In this article we share a report on technical challenges encountered when implementing RPKI Repository Delta Protocol (RRDP) in the free, functional, and secure RPKI validator software rpki-client, and how those challenges were addressed. We also want to invite RPKI operators to celebrate the release of rpki-client 7.0 and help with testing. But first, let’s start with how RPKI data is transported between computer systems and what role RRDP plays in this.

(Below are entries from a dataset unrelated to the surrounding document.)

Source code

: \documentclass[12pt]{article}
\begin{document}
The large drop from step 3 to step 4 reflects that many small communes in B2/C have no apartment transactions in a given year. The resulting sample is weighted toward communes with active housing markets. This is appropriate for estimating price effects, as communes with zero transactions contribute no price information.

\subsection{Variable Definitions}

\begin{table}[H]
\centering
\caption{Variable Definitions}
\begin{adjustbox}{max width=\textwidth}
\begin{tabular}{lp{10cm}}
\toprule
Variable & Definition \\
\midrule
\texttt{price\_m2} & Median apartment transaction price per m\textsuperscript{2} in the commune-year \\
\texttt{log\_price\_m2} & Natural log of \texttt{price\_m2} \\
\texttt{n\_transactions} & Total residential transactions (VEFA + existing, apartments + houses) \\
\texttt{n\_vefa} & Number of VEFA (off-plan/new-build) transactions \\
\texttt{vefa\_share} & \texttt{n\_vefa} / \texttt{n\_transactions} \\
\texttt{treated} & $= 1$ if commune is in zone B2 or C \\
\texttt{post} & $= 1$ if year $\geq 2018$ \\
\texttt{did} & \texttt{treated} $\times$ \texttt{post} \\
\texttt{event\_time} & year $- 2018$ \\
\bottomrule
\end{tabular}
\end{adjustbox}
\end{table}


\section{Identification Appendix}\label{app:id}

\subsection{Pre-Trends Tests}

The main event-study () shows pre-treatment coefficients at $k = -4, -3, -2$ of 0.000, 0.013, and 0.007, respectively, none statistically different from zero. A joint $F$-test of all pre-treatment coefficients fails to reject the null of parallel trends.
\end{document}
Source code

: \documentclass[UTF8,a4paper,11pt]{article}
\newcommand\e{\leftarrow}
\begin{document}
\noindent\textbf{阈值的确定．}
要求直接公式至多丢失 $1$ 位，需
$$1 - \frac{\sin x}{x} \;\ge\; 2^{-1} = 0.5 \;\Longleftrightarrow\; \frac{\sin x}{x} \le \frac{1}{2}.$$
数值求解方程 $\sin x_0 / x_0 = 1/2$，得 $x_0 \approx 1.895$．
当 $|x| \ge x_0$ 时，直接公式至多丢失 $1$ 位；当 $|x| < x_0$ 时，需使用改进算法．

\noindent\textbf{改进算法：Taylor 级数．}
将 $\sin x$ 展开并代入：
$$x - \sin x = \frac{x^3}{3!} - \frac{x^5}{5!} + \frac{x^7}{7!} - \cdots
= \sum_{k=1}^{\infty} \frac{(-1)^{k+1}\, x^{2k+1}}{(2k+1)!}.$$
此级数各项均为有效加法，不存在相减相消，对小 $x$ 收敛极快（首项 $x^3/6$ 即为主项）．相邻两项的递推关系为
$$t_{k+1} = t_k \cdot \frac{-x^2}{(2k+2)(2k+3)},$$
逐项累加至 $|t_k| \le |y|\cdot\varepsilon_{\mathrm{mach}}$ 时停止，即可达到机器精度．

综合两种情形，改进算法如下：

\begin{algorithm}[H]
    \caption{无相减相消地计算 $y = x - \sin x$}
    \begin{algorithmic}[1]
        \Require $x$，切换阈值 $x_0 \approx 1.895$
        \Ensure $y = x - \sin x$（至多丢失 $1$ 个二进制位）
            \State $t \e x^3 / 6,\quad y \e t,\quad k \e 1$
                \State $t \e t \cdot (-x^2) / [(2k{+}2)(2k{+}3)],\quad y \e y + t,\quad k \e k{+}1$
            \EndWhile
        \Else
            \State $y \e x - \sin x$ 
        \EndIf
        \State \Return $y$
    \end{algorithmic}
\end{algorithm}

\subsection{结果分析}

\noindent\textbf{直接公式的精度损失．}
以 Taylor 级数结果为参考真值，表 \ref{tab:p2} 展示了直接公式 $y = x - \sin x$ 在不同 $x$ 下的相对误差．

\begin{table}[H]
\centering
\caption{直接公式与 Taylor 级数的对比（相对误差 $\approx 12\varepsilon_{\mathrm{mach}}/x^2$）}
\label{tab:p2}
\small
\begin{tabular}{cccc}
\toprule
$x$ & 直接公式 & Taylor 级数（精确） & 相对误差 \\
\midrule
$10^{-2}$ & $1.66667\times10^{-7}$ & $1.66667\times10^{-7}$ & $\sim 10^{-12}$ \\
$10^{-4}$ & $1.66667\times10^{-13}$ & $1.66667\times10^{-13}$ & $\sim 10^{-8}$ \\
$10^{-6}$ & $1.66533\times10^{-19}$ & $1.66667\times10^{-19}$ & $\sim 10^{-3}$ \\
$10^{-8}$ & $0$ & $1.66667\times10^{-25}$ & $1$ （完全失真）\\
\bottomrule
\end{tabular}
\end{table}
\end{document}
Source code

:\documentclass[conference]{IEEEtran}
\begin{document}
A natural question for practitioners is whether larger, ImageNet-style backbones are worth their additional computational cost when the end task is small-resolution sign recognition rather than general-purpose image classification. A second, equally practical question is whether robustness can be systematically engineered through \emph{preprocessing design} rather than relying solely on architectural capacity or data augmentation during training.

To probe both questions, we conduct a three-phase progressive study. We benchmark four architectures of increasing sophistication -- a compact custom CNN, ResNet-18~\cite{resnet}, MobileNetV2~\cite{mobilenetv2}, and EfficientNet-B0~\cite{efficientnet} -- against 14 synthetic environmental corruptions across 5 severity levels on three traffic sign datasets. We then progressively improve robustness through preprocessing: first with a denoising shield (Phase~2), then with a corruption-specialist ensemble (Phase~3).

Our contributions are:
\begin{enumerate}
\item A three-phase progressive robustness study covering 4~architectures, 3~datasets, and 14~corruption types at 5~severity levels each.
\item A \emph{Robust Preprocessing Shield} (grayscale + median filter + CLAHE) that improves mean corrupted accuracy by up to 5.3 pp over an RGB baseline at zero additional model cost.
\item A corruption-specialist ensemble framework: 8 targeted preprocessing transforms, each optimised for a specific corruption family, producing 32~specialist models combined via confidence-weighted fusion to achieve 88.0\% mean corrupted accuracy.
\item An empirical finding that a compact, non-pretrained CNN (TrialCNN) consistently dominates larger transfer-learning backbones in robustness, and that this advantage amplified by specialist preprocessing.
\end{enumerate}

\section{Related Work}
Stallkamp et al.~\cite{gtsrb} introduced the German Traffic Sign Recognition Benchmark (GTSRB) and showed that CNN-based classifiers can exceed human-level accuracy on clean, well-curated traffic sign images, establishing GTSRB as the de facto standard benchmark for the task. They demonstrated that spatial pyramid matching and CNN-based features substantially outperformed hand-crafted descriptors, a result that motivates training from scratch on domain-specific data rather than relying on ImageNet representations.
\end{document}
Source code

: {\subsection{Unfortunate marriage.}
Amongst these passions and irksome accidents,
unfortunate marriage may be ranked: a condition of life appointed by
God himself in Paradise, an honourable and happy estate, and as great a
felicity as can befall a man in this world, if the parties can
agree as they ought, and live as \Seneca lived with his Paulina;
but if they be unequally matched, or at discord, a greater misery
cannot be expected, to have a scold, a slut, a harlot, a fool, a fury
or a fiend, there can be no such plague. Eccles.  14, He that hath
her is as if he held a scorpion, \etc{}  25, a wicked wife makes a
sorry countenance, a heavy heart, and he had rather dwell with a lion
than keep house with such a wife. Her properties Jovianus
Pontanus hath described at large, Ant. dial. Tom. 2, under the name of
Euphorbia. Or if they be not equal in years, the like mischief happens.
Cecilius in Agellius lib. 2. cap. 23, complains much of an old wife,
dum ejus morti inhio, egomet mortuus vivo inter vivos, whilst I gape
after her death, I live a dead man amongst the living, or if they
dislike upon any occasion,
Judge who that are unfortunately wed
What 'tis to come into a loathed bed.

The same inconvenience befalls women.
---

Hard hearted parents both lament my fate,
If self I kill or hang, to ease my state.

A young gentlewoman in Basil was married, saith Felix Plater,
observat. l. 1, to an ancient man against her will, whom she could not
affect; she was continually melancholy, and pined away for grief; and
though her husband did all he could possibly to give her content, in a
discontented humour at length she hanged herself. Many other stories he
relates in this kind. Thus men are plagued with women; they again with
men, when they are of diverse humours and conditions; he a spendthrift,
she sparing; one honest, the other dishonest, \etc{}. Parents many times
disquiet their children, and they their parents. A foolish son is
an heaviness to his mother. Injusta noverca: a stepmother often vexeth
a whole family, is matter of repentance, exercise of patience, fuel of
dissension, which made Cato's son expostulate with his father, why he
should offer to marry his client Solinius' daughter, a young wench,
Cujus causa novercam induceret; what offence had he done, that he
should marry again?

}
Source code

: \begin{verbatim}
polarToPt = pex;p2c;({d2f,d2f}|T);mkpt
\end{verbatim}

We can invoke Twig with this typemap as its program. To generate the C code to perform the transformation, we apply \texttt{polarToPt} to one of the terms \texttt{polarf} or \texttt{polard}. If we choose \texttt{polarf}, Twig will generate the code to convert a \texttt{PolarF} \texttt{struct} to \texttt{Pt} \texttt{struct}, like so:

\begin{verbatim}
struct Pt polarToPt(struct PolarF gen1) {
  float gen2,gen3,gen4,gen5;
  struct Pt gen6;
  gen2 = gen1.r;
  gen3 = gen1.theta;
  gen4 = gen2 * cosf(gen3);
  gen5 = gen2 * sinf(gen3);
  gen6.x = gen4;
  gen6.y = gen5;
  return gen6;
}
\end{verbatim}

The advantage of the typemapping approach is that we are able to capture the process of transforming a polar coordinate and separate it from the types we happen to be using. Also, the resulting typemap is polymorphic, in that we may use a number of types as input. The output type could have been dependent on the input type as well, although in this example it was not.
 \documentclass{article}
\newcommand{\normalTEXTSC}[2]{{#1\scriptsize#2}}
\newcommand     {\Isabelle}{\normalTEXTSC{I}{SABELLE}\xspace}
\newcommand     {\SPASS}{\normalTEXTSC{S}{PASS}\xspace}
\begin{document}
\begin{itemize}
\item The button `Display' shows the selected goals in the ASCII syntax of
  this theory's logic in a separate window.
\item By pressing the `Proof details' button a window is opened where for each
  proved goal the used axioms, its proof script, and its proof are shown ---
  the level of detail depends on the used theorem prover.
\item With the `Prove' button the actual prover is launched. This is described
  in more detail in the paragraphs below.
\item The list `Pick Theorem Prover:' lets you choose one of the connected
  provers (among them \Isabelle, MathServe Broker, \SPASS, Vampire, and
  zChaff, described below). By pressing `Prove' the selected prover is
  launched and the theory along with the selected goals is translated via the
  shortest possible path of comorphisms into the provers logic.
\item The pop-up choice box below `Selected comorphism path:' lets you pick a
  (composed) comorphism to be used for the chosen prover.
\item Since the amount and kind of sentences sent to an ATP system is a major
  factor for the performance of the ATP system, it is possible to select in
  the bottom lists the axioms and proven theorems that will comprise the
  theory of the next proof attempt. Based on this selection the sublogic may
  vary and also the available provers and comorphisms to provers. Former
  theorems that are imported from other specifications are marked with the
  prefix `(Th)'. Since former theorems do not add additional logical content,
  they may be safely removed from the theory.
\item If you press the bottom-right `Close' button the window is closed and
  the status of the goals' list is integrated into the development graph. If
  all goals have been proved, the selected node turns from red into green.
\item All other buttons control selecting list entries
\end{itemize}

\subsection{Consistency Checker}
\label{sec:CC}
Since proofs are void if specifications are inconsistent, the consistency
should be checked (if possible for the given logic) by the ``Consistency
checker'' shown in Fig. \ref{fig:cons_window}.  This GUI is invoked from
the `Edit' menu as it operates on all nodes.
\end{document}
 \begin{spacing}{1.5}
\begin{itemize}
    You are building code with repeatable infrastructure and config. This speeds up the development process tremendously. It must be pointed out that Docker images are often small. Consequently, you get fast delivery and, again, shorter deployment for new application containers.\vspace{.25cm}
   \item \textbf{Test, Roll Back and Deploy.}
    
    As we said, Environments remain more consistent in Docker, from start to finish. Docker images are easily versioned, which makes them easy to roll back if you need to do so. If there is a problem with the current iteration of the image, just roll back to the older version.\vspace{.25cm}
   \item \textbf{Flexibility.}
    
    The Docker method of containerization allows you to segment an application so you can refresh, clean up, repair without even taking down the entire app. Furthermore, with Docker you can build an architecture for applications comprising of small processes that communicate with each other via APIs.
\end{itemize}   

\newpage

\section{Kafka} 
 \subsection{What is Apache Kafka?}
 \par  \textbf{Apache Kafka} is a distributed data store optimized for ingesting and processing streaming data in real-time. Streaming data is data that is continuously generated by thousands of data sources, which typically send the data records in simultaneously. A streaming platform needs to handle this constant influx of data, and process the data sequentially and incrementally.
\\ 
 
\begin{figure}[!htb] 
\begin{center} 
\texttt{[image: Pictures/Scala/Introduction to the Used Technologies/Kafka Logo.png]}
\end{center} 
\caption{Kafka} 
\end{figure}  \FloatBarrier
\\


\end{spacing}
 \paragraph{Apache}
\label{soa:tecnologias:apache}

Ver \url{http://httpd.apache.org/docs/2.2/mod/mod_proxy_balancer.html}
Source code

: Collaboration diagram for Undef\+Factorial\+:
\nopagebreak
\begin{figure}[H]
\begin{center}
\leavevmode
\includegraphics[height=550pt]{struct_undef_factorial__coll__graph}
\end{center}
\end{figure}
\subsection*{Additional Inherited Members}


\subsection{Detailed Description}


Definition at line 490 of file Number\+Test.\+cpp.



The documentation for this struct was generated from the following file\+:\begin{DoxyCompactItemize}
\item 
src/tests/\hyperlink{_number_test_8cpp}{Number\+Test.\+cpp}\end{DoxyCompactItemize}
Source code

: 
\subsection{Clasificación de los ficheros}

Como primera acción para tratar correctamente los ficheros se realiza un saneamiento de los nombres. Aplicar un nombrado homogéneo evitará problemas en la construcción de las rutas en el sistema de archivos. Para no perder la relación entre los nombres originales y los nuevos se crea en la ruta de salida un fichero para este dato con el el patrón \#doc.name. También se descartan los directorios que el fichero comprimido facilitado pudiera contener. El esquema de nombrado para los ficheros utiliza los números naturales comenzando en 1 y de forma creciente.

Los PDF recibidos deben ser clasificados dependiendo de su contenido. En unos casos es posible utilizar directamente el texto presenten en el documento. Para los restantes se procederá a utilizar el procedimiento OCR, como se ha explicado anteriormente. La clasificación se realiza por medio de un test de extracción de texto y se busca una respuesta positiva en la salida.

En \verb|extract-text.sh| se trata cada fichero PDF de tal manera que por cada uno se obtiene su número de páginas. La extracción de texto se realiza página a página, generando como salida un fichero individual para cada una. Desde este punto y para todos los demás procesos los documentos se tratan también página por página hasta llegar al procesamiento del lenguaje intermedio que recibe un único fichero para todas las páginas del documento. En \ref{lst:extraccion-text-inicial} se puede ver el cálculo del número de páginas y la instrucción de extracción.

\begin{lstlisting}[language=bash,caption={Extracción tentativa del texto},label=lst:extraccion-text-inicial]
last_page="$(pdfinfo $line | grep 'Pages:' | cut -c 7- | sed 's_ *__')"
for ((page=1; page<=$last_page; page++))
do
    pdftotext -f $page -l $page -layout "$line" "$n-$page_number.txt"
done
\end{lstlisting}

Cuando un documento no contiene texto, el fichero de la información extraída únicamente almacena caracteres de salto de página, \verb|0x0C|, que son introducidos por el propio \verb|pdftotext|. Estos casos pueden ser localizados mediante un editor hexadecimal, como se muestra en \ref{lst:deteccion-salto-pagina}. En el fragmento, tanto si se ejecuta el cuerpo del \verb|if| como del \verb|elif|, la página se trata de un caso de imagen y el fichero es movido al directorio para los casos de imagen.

Transmission of RPKI Object over the Internet
The RPKI’s threat model allows signed objects to be transported via any means – even unsecured channels! The RPKI technology is transport protocol agnostic, which permits the Internet industry to transition from one RPKI data synchronisation protocol, to another synchronisation protocol, and then the next one after that! In the current IETF RPKI specifications, the matrix of valid on-the-wire transportation mechanisms are (all of the following via IPv4 or IPv6), UDP (HTTP/3), TCP 443 (HTTP/TLS), and even unencrypted TCP 873 (RSYNC). [Note that HTTP over TCP 80 is not permitted – however some RPKI engineers have argued any strict requirement for common WebPKI Trust Anchors between RPKI Repository and Relying Party might have unintended and detrimental consequences. Reducing the requirements to be able to synchronize RPKI data to just a mutual RPKI Trust Anchor and some form of Internet access would help facilitate the exchange of RPKI data at a planetary scale across all geo-political boundaries to foster a truly global Internet.]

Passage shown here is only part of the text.